*ACTIVITY*
Unless it is a picture, every line from the start of the entries through the line with "the goal field." must be retyped exactly.

** Opening LISTED RECORDS block **

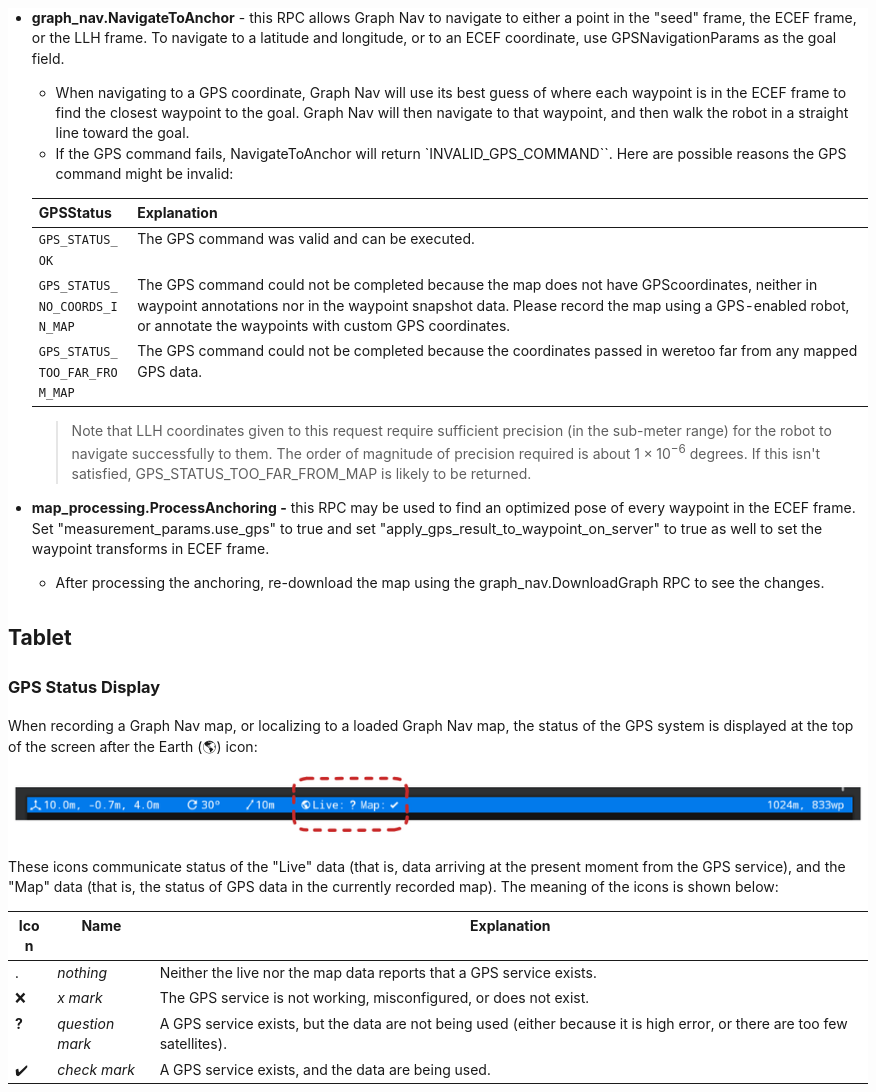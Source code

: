 *  **graph_nav.NavigateToAnchor** \- this RPC allows Graph Nav to navigate to either a point in the "seed" frame, the ECEF frame, or the LLH frame. To navigate to a latitude and longitude, or to an ECEF coordinate, use GPSNavigationParams as the goal field.
    *  When navigating to a GPS coordinate, Graph Nav will use its best guess of where each waypoint is in the ECEF frame to find the closest waypoint to the goal. Graph Nav will then navigate to that waypoint, and then walk the robot in a straight line toward the goal.
    *  If the GPS command fails, NavigateToAnchor will return `INVALID_GPS_COMMAND``. Here are possible reasons the GPS command might be invalid:
    
    **GPSStatus** |**Explanation**
    ----|----   
    `GPS_STATUS_OK` | The GPS command was valid and can be executed.                                
    `GPS_STATUS_NO_COORDS_IN_MAP`                        |The GPS command could not be completed because the map does not have GPScoordinates, neither in                                                  waypoint annotations nor in the waypoint snapshot data. Please record the map using a GPS-enabled robot, or annotate the waypoints with custom GPS coordinates.                      
    `GPS_STATUS_TOO_FAR_FROM_MAP` | The GPS command could not be completed because the coordinates passed in weretoo far from any mapped GPS                                                  data.                                                                         
        


    > Note that LLH coordinates given to this request require sufficient precision (in the sub-meter range) for the robot to navigate successfully to them. The order of magnitude of precision required is about $1 \times 10^{-6}$ degrees. If this isn't satisfied, GPS_STATUS_TOO_FAR_FROM_MAP is likely to be returned.
  
* **map_processing.ProcessAnchoring -**  this RPC may be used to find an optimized pose of every waypoint in the ECEF frame. Set "measurement_params.use_gps" to true and set "apply_gps_result_to_waypoint_on_server" to true as well to set the waypoint transforms in ECEF frame.
  * After processing the anchoring, re-download the map using the graph_nav.DownloadGraph RPC to see the changes.

## Tablet  

### GPS Status Display
When recording a Graph Nav map, or localizing to a loaded Graph Nav map, the status of the GPS system is displayed at the top of the screen after the Earth (🌎) icon:

![](images/tablet_gps_icons.png)

These icons communicate status of the "Live" data (that is, data arriving at the present moment from the GPS service), and the "Map" data (that is, the status of GPS data in the currently recorded map). The meaning of the icons is shown below:

Icon | Name | Explanation
---|---|---
. | *nothing* | Neither the live nor the map data reports that a GPS service exists.
❌ | *x mark* | The GPS service is not working, misconfigured, or does not exist.
**?** | *question mark* | A GPS service exists, but the data are not being used (either because it is high error, or there are too few satellites).
✔️ | *check mark*   | A GPS service exists, and the data are being used.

** Closing LISTED RECORDS block **

*RESPONSE BOX*
Source code

: *  **graph_nav.NavigateToAnchor** \- this RPC allows Graph Nav to navigate to either a point in the "seed" frame, the ECEF frame, or the LLH frame. To navigate to a latitude and longitude, or to an ECEF coordinate, use GPSNavigationParams as the goal field.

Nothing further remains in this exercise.